5

Currently, I have a cassandra column family with large rows of data, to say more than 100,000. Now, I'd like to remove all data in this column family and the problem came up:

After all data is removed, I execute a lookup query in this column family, the cassandra will take tens of seconds to return a empty query result. And the time cost will increase Linearly when the original data is larger

It is caused by the tombstone feature while deleting data from the cassandra database. The lookup speed won't recover to normal until the next GC is fired. See Cassandra Distributed Deletes.

Because such query operations are frequently used in my system, I cannot bear the huge latency up to a few seconds.

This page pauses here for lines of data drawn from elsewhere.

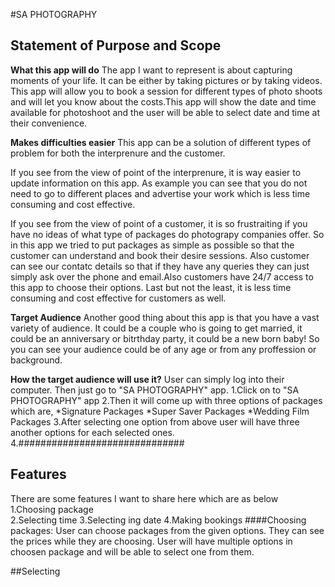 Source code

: #SA PHOTOGRAPHY
## Statement of Purpose and Scope
**What this app will do**
The app I want to represent is about capturing moments of your life. It can be either by taking pictures or by taking videos. This app will allow you to book a session for different types of photo shoots and will let you know about the costs.This app will show the date and time available for photoshoot and the user will be able to select date and time at their convenience.

**Makes difficulties easier**
This app can be a solution of different types of problem for both the interprenure and the customer. 

If you see from the view of point of the interprenure, it is way easier to update information on this app. As example you can see that you do not need to go to different places and advertise your work which is less time consuming and cost effective.

If you see from the view of point of a customer, it is so frustraiting if you have no ideas of what type of packages do photograpy companies offer. So in this app we tried to put packages as simple as possible so that the customer can understand and book their desire sessions. Also customer can see our contatc details so that if they have any queries they can just simply ask over the phone and email.Also customers have 24/7 access to this app to choose their options. Last but not the least, it is less time consuming and cost effective for customers as well.

**Target Audience**
Another good thing about this app is that you have a vast variety of audience. It could be a couple who is going to get married, it could be an anniversary or bitrthday party, it could be a new born baby! So you can see your audience could be of any age or from any proffession or background. 

**How the target audience will use it?**
User can simply log into their computer. Then just go to "SA PHOTOGRAPHY" app.
         1.Click on to "SA PHOTOGRAPHY" app
         2.Then it will come up with three options of packages which are, 
                  *Signature Packages
                  *Super Saver Packages
                  *Wedding Film Packages
        3.After selecting one option from above user will have three another options for each selected ones. 
        4.##############################


## Features
There are some features I want to share here which are as below  
          1.Choosing package  
          2.Selecting time 
          3.Selecting ing date
          4.Making bookings 
####Choosing packages: 
User can choose packages from the given options. They can see the prices while they are choosing. User will have multiple options in choosen package and will be able to select one from them. 

##Selecting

Would you please give me a solution to this problem?

Fify
  • 131
  • 1
  • 8
  • Maybe use [time series model](https://academy.datastax.com/resources/getting-started-time-series-data-modeling) can be a good approach? – deFreitas Aug 10 '17 at 13:03

2 Answers2

3

This sounds like a very bad way to use a database. Populate it, empty it, repeat. One way you can solve your problem is by using different CF names each time, as in when you empty the data and start repopulating it, create a new column family and use that and just drop the other colum family however this is hacky.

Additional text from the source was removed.